Exercise =>
Copy out the data below. Leave nothing out and alter nothing.

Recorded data
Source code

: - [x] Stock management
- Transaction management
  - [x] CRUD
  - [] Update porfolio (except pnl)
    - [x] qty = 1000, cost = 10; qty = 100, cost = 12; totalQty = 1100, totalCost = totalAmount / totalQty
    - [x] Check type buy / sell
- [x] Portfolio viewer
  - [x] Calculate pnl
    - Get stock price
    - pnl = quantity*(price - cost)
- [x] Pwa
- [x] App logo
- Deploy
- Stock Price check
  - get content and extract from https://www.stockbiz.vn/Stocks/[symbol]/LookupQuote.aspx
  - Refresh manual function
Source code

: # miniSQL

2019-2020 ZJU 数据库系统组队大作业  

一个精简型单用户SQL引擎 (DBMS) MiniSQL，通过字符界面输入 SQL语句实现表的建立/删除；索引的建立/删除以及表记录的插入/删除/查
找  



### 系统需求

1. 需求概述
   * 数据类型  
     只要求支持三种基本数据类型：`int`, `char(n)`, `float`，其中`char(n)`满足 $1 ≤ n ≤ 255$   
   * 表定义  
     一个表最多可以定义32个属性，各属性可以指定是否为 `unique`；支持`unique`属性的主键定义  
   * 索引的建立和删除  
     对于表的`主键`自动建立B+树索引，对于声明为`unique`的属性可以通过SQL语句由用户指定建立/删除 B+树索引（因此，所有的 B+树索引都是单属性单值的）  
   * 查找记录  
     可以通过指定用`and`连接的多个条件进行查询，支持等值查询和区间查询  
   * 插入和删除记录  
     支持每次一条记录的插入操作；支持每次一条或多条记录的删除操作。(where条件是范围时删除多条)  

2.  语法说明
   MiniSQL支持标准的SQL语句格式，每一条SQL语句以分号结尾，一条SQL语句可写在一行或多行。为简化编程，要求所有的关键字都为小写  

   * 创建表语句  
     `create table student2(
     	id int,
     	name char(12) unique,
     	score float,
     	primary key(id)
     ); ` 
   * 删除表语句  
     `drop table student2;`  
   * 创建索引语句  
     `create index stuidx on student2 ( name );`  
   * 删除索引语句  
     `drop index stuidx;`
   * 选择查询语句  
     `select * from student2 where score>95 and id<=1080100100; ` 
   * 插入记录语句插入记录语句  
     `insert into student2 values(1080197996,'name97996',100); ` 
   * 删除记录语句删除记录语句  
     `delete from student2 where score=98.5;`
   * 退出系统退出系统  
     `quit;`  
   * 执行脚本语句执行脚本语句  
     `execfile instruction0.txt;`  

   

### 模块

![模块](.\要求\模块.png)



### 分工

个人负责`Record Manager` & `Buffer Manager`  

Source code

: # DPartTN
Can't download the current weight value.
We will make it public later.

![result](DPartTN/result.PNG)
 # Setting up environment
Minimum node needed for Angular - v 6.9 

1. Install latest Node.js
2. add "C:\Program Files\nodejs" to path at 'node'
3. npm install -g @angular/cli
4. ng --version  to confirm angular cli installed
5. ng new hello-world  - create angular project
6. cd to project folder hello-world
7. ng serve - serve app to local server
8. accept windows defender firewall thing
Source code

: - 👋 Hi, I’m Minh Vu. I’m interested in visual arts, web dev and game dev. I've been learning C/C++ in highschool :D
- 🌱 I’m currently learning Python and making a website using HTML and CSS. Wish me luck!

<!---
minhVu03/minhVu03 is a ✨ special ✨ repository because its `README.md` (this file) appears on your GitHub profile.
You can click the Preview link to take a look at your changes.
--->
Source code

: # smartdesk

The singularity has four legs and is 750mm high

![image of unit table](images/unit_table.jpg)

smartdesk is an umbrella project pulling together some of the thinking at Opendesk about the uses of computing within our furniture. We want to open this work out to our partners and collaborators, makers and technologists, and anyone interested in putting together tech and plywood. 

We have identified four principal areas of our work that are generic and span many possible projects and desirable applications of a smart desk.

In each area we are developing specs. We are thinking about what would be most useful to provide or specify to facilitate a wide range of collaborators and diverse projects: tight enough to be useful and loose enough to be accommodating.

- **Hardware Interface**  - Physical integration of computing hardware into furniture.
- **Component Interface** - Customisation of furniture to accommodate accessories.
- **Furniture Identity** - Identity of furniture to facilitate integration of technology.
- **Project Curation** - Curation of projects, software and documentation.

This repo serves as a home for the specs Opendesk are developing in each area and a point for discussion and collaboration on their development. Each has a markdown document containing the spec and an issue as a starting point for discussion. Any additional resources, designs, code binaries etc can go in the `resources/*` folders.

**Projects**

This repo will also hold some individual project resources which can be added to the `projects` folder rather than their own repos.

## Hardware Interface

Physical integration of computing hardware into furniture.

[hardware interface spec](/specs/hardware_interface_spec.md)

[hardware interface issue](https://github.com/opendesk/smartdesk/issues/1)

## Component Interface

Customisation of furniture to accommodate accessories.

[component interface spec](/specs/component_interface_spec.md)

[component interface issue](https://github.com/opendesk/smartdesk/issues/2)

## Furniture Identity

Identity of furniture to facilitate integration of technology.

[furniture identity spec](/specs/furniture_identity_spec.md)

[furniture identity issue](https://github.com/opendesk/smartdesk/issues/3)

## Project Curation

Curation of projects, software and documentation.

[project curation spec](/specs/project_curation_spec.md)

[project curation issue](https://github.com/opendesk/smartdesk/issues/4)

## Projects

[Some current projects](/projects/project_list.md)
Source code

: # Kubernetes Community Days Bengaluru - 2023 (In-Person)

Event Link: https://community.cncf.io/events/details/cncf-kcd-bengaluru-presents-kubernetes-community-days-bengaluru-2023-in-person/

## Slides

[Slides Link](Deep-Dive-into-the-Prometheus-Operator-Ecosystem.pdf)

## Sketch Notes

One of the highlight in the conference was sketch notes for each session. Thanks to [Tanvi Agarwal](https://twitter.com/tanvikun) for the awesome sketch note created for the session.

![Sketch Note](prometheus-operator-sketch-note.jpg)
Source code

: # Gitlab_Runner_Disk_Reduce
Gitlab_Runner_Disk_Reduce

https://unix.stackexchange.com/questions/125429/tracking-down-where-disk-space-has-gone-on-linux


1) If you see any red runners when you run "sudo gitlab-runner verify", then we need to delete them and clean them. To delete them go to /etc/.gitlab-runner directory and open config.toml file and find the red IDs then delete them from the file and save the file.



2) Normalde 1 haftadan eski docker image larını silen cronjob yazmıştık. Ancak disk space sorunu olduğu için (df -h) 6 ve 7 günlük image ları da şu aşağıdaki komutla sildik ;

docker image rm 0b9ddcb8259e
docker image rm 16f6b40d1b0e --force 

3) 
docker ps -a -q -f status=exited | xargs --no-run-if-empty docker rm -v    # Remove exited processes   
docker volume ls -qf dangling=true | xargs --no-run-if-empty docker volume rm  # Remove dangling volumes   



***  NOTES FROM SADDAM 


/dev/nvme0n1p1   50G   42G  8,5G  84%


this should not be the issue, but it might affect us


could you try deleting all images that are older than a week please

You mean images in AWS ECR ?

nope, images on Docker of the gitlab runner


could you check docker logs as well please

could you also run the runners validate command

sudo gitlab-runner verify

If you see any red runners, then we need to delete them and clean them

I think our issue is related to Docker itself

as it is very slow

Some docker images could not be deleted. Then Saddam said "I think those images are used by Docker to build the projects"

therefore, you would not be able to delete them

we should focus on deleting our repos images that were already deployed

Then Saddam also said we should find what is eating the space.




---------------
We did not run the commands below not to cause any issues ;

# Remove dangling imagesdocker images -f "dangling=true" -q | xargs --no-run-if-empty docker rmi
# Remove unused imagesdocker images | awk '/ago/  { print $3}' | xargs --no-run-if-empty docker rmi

Task result =>
Source code

: - [x] Stock management
- Transaction management
  - [x] CRUD
  - [] Update porfolio (except pnl)
    - [x] qty = 1000, cost = 10; qty = 100, cost = 12; totalQty = 1100, totalCost = totalAmount / totalQty
    - [x] Check type buy / sell
- [x] Portfolio viewer
  - [x] Calculate pnl
    - Get stock price
    - pnl = quantity*(price - cost)
- [x] Pwa
- [x] App logo
- Deploy
- Stock Price check
  - get content and extract from https://www.stockbiz.vn/Stocks/[symbol]/LookupQuote.aspx
  - Refresh manual function
Source code

: # miniSQL

2019-2020 ZJU 数据库系统组队大作业  

一个精简型单用户SQL引擎 (DBMS) MiniSQL，通过字符界面输入 SQL语句实现表的建立/删除；索引的建立/删除以及表记录的插入/删除/查
找  



### 系统需求

1. 需求概述
   * 数据类型  
     只要求支持三种基本数据类型：`int`, `char(n)`, `float`，其中`char(n)`满足 $1 ≤ n ≤ 255$   
   * 表定义  
     一个表最多可以定义32个属性，各属性可以指定是否为 `unique`；支持`unique`属性的主键定义  
   * 索引的建立和删除  
     对于表的`主键`自动建立B+树索引，对于声明为`unique`的属性可以通过SQL语句由用户指定建立/删除 B+树索引（因此，所有的 B+树索引都是单属性单值的）  
   * 查找记录  
     可以通过指定用`and`连接的多个条件进行查询，支持等值查询和区间查询  
   * 插入和删除记录  
     支持每次一条记录的插入操作；支持每次一条或多条记录的删除操作。(where条件是范围时删除多条)  

2.  语法说明
   MiniSQL支持标准的SQL语句格式，每一条SQL语句以分号结尾，一条SQL语句可写在一行或多行。为简化编程，要求所有的关键字都为小写  

   * 创建表语句  
     `create table student2(
     	id int,
     	name char(12) unique,
     	score float,
     	primary key(id)
     ); ` 
   * 删除表语句  
     `drop table student2;`  
   * 创建索引语句  
     `create index stuidx on student2 ( name );`  
   * 删除索引语句  
     `drop index stuidx;`
   * 选择查询语句  
     `select * from student2 where score>95 and id<=1080100100; ` 
   * 插入记录语句插入记录语句  
     `insert into student2 values(1080197996,'name97996',100); ` 
   * 删除记录语句删除记录语句  
     `delete from student2 where score=98.5;`
   * 退出系统退出系统  
     `quit;`  
   * 执行脚本语句执行脚本语句  
     `execfile instruction0.txt;`  

   

### 模块

![模块](.\要求\模块.png)



### 分工

个人负责`Record Manager` & `Buffer Manager`  

Source code

: # DPartTN
Can't download the current weight value.
We will make it public later.

![result](DPartTN/result.PNG)
 # Setting up environment
Minimum node needed for Angular - v 6.9 

1. Install latest Node.js
2. add "C:\Program Files\nodejs" to path at 'node'
3. npm install -g @angular/cli
4. ng --version  to confirm angular cli installed
5. ng new hello-world  - create angular project
6. cd to project folder hello-world
7. ng serve - serve app to local server
8. accept windows defender firewall thing
Source code

: - 👋 Hi, I’m Minh Vu. I’m interested in visual arts, web dev and game dev. I've been learning C/C++ in highschool :D
- 🌱 I’m currently learning Python and making a website using HTML and CSS. Wish me luck!

<!---
minhVu03/minhVu03 is a ✨ special ✨ repository because its `README.md` (this file) appears on your GitHub profile.
You can click the Preview link to take a look at your changes.
--->
Source code

: # smartdesk

The singularity has four legs and is 750mm high

![image of unit table](images/unit_table.jpg)

smartdesk is an umbrella project pulling together some of the thinking at Opendesk about the uses of computing within our furniture. We want to open this work out to our partners and collaborators, makers and technologists, and anyone interested in putting together tech and plywood. 

We have identified four principal areas of our work that are generic and span many possible projects and desirable applications of a smart desk.

In each area we are developing specs. We are thinking about what would be most useful to provide or specify to facilitate a wide range of collaborators and diverse projects: tight enough to be useful and loose enough to be accommodating.

- **Hardware Interface**  - Physical integration of computing hardware into furniture.
- **Component Interface** - Customisation of furniture to accommodate accessories.
- **Furniture Identity** - Identity of furniture to facilitate integration of technology.
- **Project Curation** - Curation of projects, software and documentation.

This repo serves as a home for the specs Opendesk are developing in each area and a point for discussion and collaboration on their development. Each has a markdown document containing the spec and an issue as a starting point for discussion. Any additional resources, designs, code binaries etc can go in the `resources/*` folders.

**Projects**

This repo will also hold some individual project resources which can be added to the `projects` folder rather than their own repos.

## Hardware Interface

Physical integration of computing hardware into furniture.

[hardware interface spec](/specs/hardware_interface_spec.md)

[hardware interface issue](https://github.com/opendesk/smartdesk/issues/1)

## Component Interface

Customisation of furniture to accommodate accessories.

[component interface spec](/specs/component_interface_spec.md)

[component interface issue](https://github.com/opendesk/smartdesk/issues/2)

## Furniture Identity

Identity of furniture to facilitate integration of technology.

[furniture identity spec](/specs/furniture_identity_spec.md)

[furniture identity issue](https://github.com/opendesk/smartdesk/issues/3)

## Project Curation

Curation of projects, software and documentation.

[project curation spec](/specs/project_curation_spec.md)

[project curation issue](https://github.com/opendesk/smartdesk/issues/4)

## Projects

[Some current projects](/projects/project_list.md)
Source code

: # Kubernetes Community Days Bengaluru - 2023 (In-Person)

Event Link: https://community.cncf.io/events/details/cncf-kcd-bengaluru-presents-kubernetes-community-days-bengaluru-2023-in-person/

## Slides

[Slides Link](Deep-Dive-into-the-Prometheus-Operator-Ecosystem.pdf)

## Sketch Notes

One of the highlight in the conference was sketch notes for each session. Thanks to [Tanvi Agarwal](https://twitter.com/tanvikun) for the awesome sketch note created for the session.

![Sketch Note](prometheus-operator-sketch-note.jpg)
Source code

: # Gitlab_Runner_Disk_Reduce
Gitlab_Runner_Disk_Reduce

https://unix.stackexchange.com/questions/125429/tracking-down-where-disk-space-has-gone-on-linux


1) If you see any red runners when you run "sudo gitlab-runner verify", then we need to delete them and clean them. To delete them go to /etc/.gitlab-runner directory and open config.toml file and find the red IDs then delete them from the file and save the file.



2) Normalde 1 haftadan eski docker image larını silen cronjob yazmıştık. Ancak disk space sorunu olduğu için (df -h) 6 ve 7 günlük image ları da şu aşağıdaki komutla sildik ;

docker image rm 0b9ddcb8259e
docker image rm 16f6b40d1b0e --force 

3) 
docker ps -a -q -f status=exited | xargs --no-run-if-empty docker rm -v    # Remove exited processes   
docker volume ls -qf dangling=true | xargs --no-run-if-empty docker volume rm  # Remove dangling volumes   



***  NOTES FROM SADDAM 


/dev/nvme0n1p1   50G   42G  8,5G  84%


this should not be the issue, but it might affect us


could you try deleting all images that are older than a week please

You mean images in AWS ECR ?

nope, images on Docker of the gitlab runner


could you check docker logs as well please

could you also run the runners validate command

sudo gitlab-runner verify

If you see any red runners, then we need to delete them and clean them

I think our issue is related to Docker itself

as it is very slow

Some docker images could not be deleted. Then Saddam said "I think those images are used by Docker to build the projects"

therefore, you would not be able to delete them

we should focus on deleting our repos images that were already deployed

Then Saddam also said we should find what is eating the space.




---------------
We did not run the commands below not to cause any issues ;

# Remove dangling imagesdocker images -f "dangling=true" -q | xargs --no-run-if-empty docker rmi
# Remove unused imagesdocker images | awk '/ago/  { print $3}' | xargs --no-run-if-empty docker rmi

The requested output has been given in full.